First CPU In the chip Bus interface A read transaction is initiated on the bus (read transaction). The read transaction is divided into the following steps :

  1. CPU Put the memory address A Put it on the system bus . And then IO bridge Transfer the signal to the storage bus .

  2. The main memory feels the... On the storage bus Address signal The memory address on the storage bus is stored by the storage controller A Read out .

  3. Storage controller through memory address A Locate the specific memory module , from DRAM chip Take out the memory address A Corresponding data X.

  4. What the storage controller will read data X Put it on the storage bus , And then IO bridge take Storage bus The data signal on the is converted into The system bus Data signals on the , Then continue to pass... Along the system bus .

  5. CPU The chip senses the data signal on the system bus , Copy the data from the register to the system .

That's all CPU The complete process of reading memory data into registers .

But there is also an important process involved , Here we still need to spread out and introduce , That's how the storage controller passes Memory address A Read the corresponding... From main memory data X Of ?

Next, let's combine the memory structure introduced earlier and from DRAM The process of reading data from the chip , Let's generally introduce how to read data from main memory .
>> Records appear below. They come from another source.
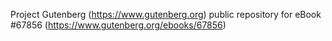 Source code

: Project Gutenberg (https://www.gutenberg.org) public repository for
eBook #67856 (https://www.gutenberg.org/ebooks/67856)
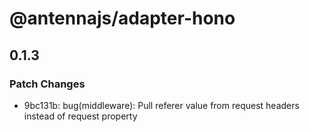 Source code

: # @antennajs/adapter-hono

## 0.1.3

### Patch Changes

- 9bc131b: bug(middleware): Pull referer value from request headers instead of request property
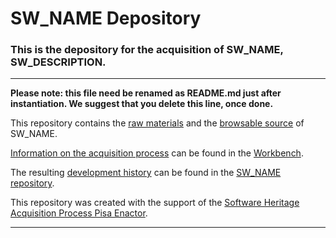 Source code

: # SW_NAME Depository

### This is the depository for the acquisition of SW_NAME, SW_DESCRIPTION.

-------------------

__Please note: this file need be renamed as README.md just after instantiation. We suggest that you delete this line, once done.__

This repository contains the [raw materials](./raw_materials) and the [browsable source](./browsable_source) of SW_NAME.

[Information on the acquisition process](https://github.com/Unipisa/SW_NAME-Workbench/tree/master/metadata) can be found in the [Workbench](https://github.com/Unipisa/SW_NAME-Workbench).

The resulting
[development history](https://github.com/Unipisa/SW_NAME/tree/SourceCode/)  can be found in the [SW_NAME repository](https://github.com/Unipisa/SW_NAME).


This repository was created with the support of the
[Software Heritage Acquisition Process Pisa Enactor](https://github.com/Unipisa/SWHAPPE).

-------------------


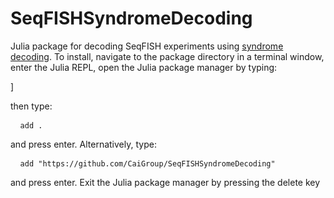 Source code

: # SeqFISHSyndromeDecoding

Julia package for decoding SeqFISH experiments using [syndrome decoding](https://en.wikipedia.org/wiki/Decoding_methods#Syndrome_decoding). To install, navigate to the package directory in a terminal window, enter the Julia REPL, open the Julia package manager by typing:

]

then type:

<pre> <code> add . </code> </pre>

and press enter. Alternatively, type:

<pre> <code> add "https://github.com/CaiGroup/SeqFISHSyndromeDecoding" </code> </pre>

and press enter. Exit the Julia package manager by pressing the delete key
5.3.3 How to read data from main memory according to memory address

The previous introduction to , When the storage controller in main memory feels the... On the storage bus Address signal when , The memory address will be read from the storage bus .

Then it will locate the specific memory module through the memory address . Remember the memory module in the memory structure ??

Each memory module contains 8 individual DRAM chip , Number from 0 - 7.

The storage controller converts the memory address to DRAM In chip supercell Coordinate address in two-dimensional matrix (RAS,CAS). And send the coordinate address to the corresponding memory module . The memory module will then RAS and CAS Broadcast to all... In the memory module DRAM chip . Pass... In turn (RAS,CAS) from DRAM0 To DRAM7 Read the corresponding supercell.

We know one supercell Store 8 bit data , Here we are from DRAM0 To DRAM7

Read in turn 8 individual supercell That is to say 8 Bytes , And then 8 Bytes are returned to the storage controller , The storage controller places the data on the storage bus .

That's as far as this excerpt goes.